Josu Ternera, détenu à la prison de la Santé à Paris après son arrestation mi-mai en France après plus de 16 ans de cavale, a été "placé en rétention judiciaire par la Direction générale de la sécurité intérieure (DGSI)" sur instruction du parquet général de Paris, "suite aux pièces qui lui ont été communiquées aux fins de remises aux autorités espagnoles".
L'ancien leader de l'ETA, Josu Ternera, qui venait d'obtenir aujourd'hui sa remise en liberté par la justice française, a été arrêté dans la soirée en exécution d'une demande d'extradition adressée à la France par la justice espagnole #AFP
— Agence France-Presse (@afpfr) June 19, 2019
La justice française avais pourtant remis ce mercredi en liberté, sous contrôle judiciaire, l'ancien chef de l'aile politique de l'organisation séparatiste basque ETA, Josu Ternera, arrêté à la mi-mai en France où il a été condamné deux fois par contumace.

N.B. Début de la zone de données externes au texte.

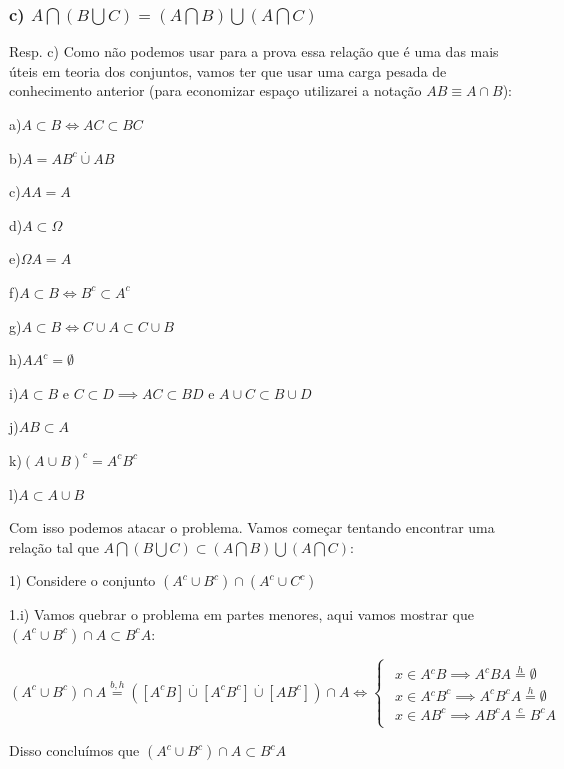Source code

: \documentclass[english]{article}
\begin{document}
\subsubsection*{\textmd{c) $A\bigcap(B\bigcup C)=(A\bigcap B)\bigcup(A\bigcap C)$}}

Resp. c) Como não podemos usar para a prova essa relação que é uma
das mais úteis em teoria dos conjuntos, vamos ter que usar uma carga
pesada de conhecimento anterior (para economizar espaço utilizarei
a notação $AB\equiv A\cap B$):

a)$A\subset B\Longleftrightarrow AC\subset BC$

b)$A=AB^{c}\overset{.}{\cup}AB$

c)$AA=A$

d)$A\subset\Omega$

e)$\Omega A=A$

f)$A\subset B\Longleftrightarrow B^{c}\subset A^{c}$

g)$A\subset B\Longleftrightarrow C\cup A\subset C\cup B$

h)$AA^{c}=\emptyset$

i)$A\subset B$ e $C\subset D\implies AC\subset BD$ e $A\cup C\subset B\cup D$

j)$AB\subset A$

k)$(A\cup B)^{c}=A^{c}B^{c}$

l)$A\subset A\cup B$

Com isso podemos atacar o problema. Vamos começar tentando encontrar
uma relação tal que $A\bigcap(B\bigcup C)\subset(A\bigcap B)\bigcup(A\bigcap C)$:

1) Considere o conjunto $(A^{c}\cup B^{c})\cap(A^{c}\cup C^{c})$

1.i) Vamos quebrar o problema em partes menores, aqui vamos mostrar
que $(A^{c}\cup B^{c})\cap A\subset B^{c}A$:

$(A^{c}\cup B^{c})\cap A\overset{b,h}{=}([A^{c}B]\overset{.}{\cup}[A^{c}B^{c}]\overset{.}{\cup}[AB^{c}])\cap A\Longleftrightarrow\begin{cases}
\begin{array}{c}
x\in A{}^{c}B\implies A^{c}BA\overset{h}{=}\emptyset\\
x\in A{}^{c}B^{c}\implies A^{c}B^{c}A\overset{h}{=}\emptyset\\
x\in AB^{c}\implies AB^{c}A\overset{c}{=}B^{c}A
\end{array}\end{cases}$

Disso concluímos que $(A^{c}\cup B^{c})\cap A\subset B^{c}A$
\end{document}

►Pays basque : l'ancien leader de l'ETA Josu Ternera remis en liberté sous contrôle judiciaire
Le leader indépendantiste, également réclamé par la justice espagnole, devait remettre son passeport et ne pouvait pas quitter le territoire français. Il devait pointer une fois par semaine dans un commissariat, a indiqué la cour d'appel de Paris.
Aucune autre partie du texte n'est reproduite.